> **Task description**
From the records below, give the number of lines that include the word "requirements". Add no other words.

Data entries
--- START ---

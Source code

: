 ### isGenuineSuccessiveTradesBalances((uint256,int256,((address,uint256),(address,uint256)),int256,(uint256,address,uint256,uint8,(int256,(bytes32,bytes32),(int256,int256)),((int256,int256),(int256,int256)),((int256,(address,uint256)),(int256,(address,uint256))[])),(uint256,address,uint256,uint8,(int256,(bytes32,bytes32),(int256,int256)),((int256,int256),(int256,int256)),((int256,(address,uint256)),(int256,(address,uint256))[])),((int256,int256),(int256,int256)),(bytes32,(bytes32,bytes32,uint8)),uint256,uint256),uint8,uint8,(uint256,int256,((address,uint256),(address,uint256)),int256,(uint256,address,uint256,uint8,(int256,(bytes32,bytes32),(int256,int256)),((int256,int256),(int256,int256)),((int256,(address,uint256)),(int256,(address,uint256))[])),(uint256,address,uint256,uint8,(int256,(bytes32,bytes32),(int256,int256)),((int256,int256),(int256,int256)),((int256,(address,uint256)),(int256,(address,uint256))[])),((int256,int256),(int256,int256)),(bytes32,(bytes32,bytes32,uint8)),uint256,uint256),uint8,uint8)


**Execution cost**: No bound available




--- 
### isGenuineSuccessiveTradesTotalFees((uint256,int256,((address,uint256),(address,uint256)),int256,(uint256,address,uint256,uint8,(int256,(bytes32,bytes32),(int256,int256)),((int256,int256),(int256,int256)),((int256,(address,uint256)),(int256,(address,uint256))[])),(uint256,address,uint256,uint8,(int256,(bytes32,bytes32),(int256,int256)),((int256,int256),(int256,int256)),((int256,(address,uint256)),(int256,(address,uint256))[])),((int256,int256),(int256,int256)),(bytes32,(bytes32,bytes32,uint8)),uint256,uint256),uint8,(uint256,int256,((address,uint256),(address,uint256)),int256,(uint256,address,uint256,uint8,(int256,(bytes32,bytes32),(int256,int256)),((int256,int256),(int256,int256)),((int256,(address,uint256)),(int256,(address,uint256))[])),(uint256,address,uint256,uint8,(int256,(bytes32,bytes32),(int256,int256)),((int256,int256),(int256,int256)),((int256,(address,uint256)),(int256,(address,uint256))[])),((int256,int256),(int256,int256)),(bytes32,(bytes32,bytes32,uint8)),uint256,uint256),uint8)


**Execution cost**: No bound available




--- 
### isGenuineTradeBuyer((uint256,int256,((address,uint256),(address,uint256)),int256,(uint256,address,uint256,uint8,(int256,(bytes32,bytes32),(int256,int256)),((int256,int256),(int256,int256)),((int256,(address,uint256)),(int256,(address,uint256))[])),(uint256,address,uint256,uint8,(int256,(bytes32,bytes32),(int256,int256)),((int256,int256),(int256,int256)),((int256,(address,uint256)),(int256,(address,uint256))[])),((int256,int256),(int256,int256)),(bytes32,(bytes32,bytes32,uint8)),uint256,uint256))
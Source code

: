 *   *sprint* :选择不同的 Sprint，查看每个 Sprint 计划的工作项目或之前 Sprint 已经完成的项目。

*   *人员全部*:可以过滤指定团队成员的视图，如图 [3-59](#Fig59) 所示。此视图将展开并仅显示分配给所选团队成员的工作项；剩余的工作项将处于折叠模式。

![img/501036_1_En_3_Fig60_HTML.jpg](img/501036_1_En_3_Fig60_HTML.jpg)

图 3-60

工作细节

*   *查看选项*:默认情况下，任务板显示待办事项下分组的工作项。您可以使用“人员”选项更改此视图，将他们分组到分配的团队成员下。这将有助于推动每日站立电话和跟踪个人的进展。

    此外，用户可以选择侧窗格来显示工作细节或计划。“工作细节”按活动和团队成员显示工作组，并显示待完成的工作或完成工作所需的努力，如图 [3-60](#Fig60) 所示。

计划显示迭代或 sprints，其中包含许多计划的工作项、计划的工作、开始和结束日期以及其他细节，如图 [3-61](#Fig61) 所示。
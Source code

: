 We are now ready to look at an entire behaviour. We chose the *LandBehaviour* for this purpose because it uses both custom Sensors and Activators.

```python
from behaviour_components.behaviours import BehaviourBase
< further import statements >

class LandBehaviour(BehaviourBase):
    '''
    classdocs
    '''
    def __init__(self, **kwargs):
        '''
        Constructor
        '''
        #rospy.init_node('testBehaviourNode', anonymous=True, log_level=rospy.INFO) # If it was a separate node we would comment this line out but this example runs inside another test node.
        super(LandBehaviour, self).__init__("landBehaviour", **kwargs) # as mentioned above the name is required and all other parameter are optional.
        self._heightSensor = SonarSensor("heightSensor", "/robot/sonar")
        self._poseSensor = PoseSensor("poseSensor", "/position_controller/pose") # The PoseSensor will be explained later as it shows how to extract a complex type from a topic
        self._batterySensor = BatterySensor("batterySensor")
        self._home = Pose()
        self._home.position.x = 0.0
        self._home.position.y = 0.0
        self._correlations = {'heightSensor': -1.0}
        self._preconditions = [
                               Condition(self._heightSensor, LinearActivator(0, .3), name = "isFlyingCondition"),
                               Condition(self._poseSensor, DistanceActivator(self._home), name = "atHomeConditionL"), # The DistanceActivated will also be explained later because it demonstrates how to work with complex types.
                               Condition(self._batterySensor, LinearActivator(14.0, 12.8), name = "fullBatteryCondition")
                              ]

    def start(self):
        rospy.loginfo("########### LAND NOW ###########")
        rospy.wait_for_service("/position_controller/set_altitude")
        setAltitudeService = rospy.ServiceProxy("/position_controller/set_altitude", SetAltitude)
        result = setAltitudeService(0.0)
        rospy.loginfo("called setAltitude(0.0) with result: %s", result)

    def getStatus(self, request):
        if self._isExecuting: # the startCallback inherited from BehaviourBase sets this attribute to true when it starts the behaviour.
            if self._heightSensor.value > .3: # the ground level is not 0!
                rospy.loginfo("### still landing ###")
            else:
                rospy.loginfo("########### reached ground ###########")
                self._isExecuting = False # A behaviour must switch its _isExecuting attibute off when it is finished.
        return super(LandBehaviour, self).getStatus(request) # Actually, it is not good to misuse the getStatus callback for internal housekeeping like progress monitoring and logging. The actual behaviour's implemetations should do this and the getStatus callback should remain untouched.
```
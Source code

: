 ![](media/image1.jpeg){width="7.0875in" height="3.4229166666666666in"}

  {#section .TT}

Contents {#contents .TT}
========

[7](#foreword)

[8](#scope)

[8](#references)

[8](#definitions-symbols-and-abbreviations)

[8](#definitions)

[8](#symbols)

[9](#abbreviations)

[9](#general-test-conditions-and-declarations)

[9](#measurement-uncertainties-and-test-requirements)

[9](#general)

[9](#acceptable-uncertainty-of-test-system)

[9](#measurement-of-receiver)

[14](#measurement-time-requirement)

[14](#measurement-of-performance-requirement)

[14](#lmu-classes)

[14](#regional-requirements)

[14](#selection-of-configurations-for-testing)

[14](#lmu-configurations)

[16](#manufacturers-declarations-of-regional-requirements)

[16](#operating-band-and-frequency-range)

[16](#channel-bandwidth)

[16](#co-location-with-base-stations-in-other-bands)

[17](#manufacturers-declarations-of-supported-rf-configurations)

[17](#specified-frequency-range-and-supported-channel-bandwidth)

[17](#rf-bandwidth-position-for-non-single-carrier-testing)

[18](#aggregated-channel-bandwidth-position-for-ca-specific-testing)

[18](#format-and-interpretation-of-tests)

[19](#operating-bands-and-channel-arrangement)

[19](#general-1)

--- END ---

> **Answer section**
3